(Exercise directions)
Within the listing below, locate all lines containing the word "built". Copy each one.
BEGIN
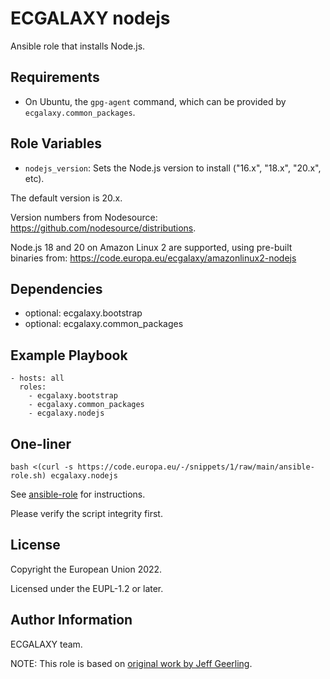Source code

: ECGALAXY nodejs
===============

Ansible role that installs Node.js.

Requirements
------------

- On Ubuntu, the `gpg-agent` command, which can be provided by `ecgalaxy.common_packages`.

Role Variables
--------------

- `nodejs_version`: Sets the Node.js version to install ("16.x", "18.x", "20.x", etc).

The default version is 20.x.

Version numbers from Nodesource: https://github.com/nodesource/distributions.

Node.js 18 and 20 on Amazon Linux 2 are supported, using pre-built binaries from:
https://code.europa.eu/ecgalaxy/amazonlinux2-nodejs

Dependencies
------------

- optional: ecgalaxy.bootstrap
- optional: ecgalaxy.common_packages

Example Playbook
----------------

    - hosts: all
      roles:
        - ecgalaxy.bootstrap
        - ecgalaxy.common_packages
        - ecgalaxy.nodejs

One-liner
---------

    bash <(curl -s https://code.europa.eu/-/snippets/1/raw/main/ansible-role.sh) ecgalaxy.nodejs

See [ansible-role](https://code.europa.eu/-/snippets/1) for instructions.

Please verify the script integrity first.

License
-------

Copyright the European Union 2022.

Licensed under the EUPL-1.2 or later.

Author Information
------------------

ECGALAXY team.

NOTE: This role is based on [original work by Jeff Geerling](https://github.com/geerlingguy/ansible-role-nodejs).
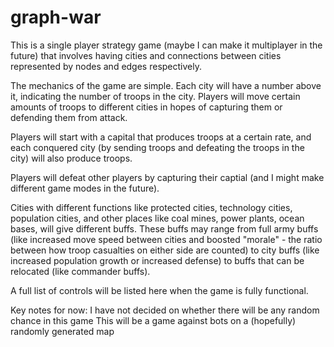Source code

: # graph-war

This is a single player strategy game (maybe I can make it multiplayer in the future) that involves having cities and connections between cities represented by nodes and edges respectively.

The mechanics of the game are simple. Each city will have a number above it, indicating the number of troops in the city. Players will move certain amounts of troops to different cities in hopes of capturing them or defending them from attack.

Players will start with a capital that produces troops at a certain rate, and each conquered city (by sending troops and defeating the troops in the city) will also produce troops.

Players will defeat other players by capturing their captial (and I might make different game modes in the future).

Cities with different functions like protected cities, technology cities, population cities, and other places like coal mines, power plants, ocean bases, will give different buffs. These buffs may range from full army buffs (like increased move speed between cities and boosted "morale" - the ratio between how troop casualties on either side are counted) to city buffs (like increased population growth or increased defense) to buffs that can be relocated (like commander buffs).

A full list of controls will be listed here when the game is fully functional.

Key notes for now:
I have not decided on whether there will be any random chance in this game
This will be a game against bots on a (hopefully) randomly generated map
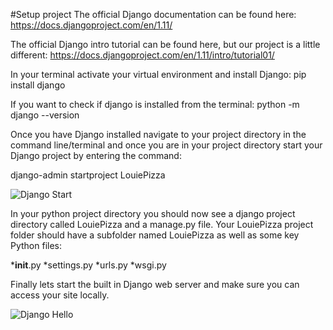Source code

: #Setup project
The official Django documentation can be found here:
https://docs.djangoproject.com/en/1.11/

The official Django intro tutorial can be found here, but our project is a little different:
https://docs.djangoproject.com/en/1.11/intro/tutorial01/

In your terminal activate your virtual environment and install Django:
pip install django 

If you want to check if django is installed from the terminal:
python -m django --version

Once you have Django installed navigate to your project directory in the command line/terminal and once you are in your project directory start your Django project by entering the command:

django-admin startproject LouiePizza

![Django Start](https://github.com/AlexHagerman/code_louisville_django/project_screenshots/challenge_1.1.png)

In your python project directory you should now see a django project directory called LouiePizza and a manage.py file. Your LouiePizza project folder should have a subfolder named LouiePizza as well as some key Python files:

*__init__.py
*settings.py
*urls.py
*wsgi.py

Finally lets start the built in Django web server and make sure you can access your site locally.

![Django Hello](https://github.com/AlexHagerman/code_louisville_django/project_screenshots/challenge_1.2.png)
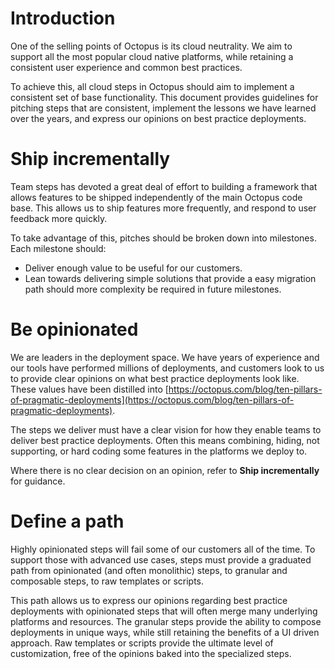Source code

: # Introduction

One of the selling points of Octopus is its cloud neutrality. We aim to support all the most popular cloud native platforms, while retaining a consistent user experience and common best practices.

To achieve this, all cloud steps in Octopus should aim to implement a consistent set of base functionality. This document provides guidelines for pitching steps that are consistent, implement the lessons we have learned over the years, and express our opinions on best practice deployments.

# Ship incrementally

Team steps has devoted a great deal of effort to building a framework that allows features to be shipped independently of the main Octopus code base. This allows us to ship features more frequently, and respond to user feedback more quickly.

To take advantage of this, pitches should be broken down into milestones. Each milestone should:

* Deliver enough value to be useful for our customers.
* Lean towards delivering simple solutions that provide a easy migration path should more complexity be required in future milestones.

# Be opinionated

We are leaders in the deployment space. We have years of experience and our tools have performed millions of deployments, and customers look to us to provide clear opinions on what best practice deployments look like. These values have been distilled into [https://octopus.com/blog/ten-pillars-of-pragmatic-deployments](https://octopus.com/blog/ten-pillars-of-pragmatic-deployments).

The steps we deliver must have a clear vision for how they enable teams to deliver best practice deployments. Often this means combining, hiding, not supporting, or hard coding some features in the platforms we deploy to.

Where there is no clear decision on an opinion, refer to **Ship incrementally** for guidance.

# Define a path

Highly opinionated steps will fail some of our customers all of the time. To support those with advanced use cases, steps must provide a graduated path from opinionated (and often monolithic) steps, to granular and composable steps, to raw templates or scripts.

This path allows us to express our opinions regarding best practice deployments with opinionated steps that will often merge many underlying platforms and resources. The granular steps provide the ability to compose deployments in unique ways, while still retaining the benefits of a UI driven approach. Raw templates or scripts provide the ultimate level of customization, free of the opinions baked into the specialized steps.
END
BEGIN
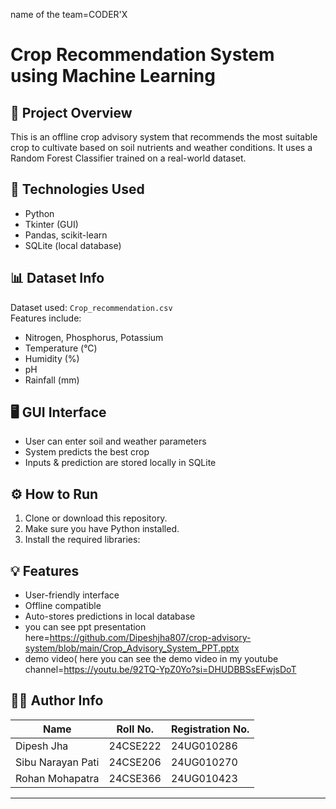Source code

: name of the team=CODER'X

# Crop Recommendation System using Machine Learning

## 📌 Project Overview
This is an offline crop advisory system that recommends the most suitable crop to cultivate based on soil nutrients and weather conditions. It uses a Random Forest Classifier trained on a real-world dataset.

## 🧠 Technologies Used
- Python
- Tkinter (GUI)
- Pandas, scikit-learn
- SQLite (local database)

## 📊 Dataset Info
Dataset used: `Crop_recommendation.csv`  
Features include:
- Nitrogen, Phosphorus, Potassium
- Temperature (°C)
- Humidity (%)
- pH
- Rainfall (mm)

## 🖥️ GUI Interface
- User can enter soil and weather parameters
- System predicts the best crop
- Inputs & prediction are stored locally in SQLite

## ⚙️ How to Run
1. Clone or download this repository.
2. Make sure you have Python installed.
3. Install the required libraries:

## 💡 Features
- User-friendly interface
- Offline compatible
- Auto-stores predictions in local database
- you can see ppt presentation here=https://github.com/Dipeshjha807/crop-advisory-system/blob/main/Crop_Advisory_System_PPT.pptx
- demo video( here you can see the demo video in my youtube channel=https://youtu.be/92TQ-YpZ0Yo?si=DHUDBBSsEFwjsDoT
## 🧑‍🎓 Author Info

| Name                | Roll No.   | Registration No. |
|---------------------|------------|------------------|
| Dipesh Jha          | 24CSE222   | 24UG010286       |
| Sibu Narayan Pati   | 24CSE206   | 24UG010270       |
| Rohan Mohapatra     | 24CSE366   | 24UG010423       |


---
END
(Written answer)
Node.js 18 and 20 on Amazon Linux 2 are supported, using pre-built binaries from:
Finally lets start the built in Django web server and make sure you can access your site locally.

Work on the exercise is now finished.